Entscheidungsstichwort (Thema)

Prozesskostenhilfe für das Berufungsverfahren bei Rechtsmittel gegen ein offensichtlich falsches Urteil

 

Leitsatz (amtlich)

1. Die Vorschrift des § 119 Abs. 1 Satz 2 ZPO findet dann keine Anwendung, wenn das Urteil offensichtlich falsch und die Rechtsverteidigung daher schlechthin aussichtslos ist.

2. Das zur Erfüllung der gesteigerten Erwerbsobliegenheit erzielte Einkommen eines ALG II-Empfängers bleibt gem. § 11 Abs. 2 Nr. 7 SGB II anrechnungsfrei.

3. Auch im Rahmen der gesteigerten Erwerbsobliegenheit ist unterhaltsrechtlich anzuerkennen, wenn der Unterhaltspflichtige seine Erstausbildung absolviert.

 

Normenkette

ZPO § 119 Abs. 1 S. 2; BGB § 1603 Abs. 2; SGB II § 11 Abs. 2 Nr. 7

 

Verfahrensgang

AG Senftenberg (Aktenzeichen 31 F 250/07)

 

Tenor

1. Dem Kläger wird unter Zurückweisung des weitergehenden Antrags für die Durchführung der Berufung ratenfreie Prozesskostenhilfe unter Beiordnung von Rechtsanwalt W in ... bewilligt, soweit er die Abänderung des angefochtenen Urteils dahingehend begehrt, den Beklagten zur Zahlung von Unterhalt für die Zeit vom 1.7.2007 bis einschließlich 14.10.2007 i.H.v. monatlich 175 EUR zu verurteilen.

2. Dem Beklagten wird unter Zurückweisung des weitergehenden Antrags für die Verteidigung gegen die Berufung des Klägers ratenfreie Prozesskostenhilfe unter Beiordnung von Rechtsanwältin P in ... insoweit bewilligt, als er sich gegen den geltend gemachten Unterhaltsanspruch für die Zeit ab 15.10.2007 verteidigt. Die Beiordnung erfolgt zu den Bedingungen einer im Bezirk des OLG Brandenburg niedergelassenen Rechtsanwältin § 121 Abs. 2 ZPO).

 

Gründe

I. Die Parteien streiten um den Mindestunterhaltsanspruch des Klägers.

Der am 11.6.2004 geborene Kläger ist der nichteheliche Sohn des Beklagten. Die Mutter des Klägers ist alleinsorgeberechtigt. Kläger und Kindesmutter erhalten Leistungen nach dem SGB II zur Bedarfssicherung; auf den zwischen der Bundesagentur für Arbeit und der Mutter des Klägers geschlossenen Rückübertragungsvertrag vom 7.9.2007 (Bl. 9 d.A.) wird Bezug genommen.

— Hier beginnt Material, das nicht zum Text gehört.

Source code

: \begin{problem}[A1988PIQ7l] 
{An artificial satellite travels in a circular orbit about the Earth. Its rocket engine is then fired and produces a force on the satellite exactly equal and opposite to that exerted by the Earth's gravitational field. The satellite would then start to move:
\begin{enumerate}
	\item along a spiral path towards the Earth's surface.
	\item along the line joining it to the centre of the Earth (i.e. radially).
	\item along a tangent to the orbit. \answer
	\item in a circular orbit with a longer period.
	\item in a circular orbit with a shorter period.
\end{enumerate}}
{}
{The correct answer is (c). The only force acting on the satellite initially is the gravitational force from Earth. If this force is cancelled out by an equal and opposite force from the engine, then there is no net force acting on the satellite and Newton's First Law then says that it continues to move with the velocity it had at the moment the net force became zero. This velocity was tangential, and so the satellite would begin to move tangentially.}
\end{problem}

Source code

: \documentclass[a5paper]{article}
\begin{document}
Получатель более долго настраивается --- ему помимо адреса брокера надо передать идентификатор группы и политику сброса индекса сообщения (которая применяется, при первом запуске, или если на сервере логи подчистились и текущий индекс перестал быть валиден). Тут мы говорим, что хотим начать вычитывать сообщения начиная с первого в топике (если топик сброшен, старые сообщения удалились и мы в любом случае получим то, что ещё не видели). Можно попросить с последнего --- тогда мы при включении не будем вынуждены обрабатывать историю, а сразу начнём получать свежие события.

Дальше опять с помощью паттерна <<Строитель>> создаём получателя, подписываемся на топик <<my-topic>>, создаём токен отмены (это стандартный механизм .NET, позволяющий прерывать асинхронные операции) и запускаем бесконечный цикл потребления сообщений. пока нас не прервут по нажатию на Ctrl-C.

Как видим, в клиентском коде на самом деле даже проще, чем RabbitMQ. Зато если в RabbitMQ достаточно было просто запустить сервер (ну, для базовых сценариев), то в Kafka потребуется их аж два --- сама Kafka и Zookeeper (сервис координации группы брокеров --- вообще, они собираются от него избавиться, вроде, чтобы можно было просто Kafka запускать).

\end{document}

Der am 27.12.1985 geborene Beklagte hat nach dem Besuch der Hauptschule bis Juli 2004 ein Berufskolleg besucht, um den Hauptschulabschluss zu erreichen; das Abschlusszeugnis weist aus, dass er einen dem Hauptschulabschluss gleichwertigen Abschuss erworben hat. Sodann hat er am Berufskolleg von November 2004 bis Juni 2005 einen Teilzeitbildungsgang mit 10 bis 14 Unterrichtsstunden pro Woche ohne Abschluss absolviert; es handelt sich um ein sog. Berufsvorbereitungsjahr. Bis März 2006 war er danach arbeitslos und hat Arbeitslosengeld II = ALG II bei Ableistung eines 1-Euro-Jobs bezogen. Von März 2006 bis September 2006 hat er in den Niederlanden als Zimmermannsgehilfe gearbeitet. Von November 2006 bis Oktober 2007 hat er erneut ALG II bei Ableistung eines 1-Euro-Jobs bezogen. Seit Mitte Oktober 2007 nimmt er an einer Berufsausbildung (Fachkraft für Möbel-, Küchen- und Umzugsservice) teil. Hierfür erhält er im ersten Ausbildungsjahr 282 EUR bei einer täglichen Ausbildungszeit von 7,80 Stunden bzw. einer wöchentlichen Arbeitszeit von 39 Stunden.

Der Beklagte wohnt kostenfrei im Haus seiner Eltern. Er bezieht Wohngeld von 120 EUR. Zudem erhält er Kindergeld für sich selbst von 154 EUR monatlich.

Mit Schreiben vom 19.7.2007 hat der Kläger den Beklagten zur Auskunftserteilung über sein Einkommen aufgefordert.

Der Kläger ist der Auffassung, der Beklagte müsse sich als zumindest fiktiv leistungsfähig zur Zahlung des hier geltend gemachten Unterhaltes behandeln lassen.

Nachdem der Kläger zunächst eine Stufenklage erhoben hat, hat er sodann die Auskunftsstufe für erledigt erklärt - dem hat sich der Beklagte angeschlossen - und zuletzt beantragt, den Beklagten zu verurteilen, an ihn zu Händen seiner Mutter ab Juli 2007 einen monatlichen Kindesunterhalt i.H.v. 175 EUR zu zahlen, den laufenden Unterhalt bis zum 5. Tag eines jeden Monats im Voraus.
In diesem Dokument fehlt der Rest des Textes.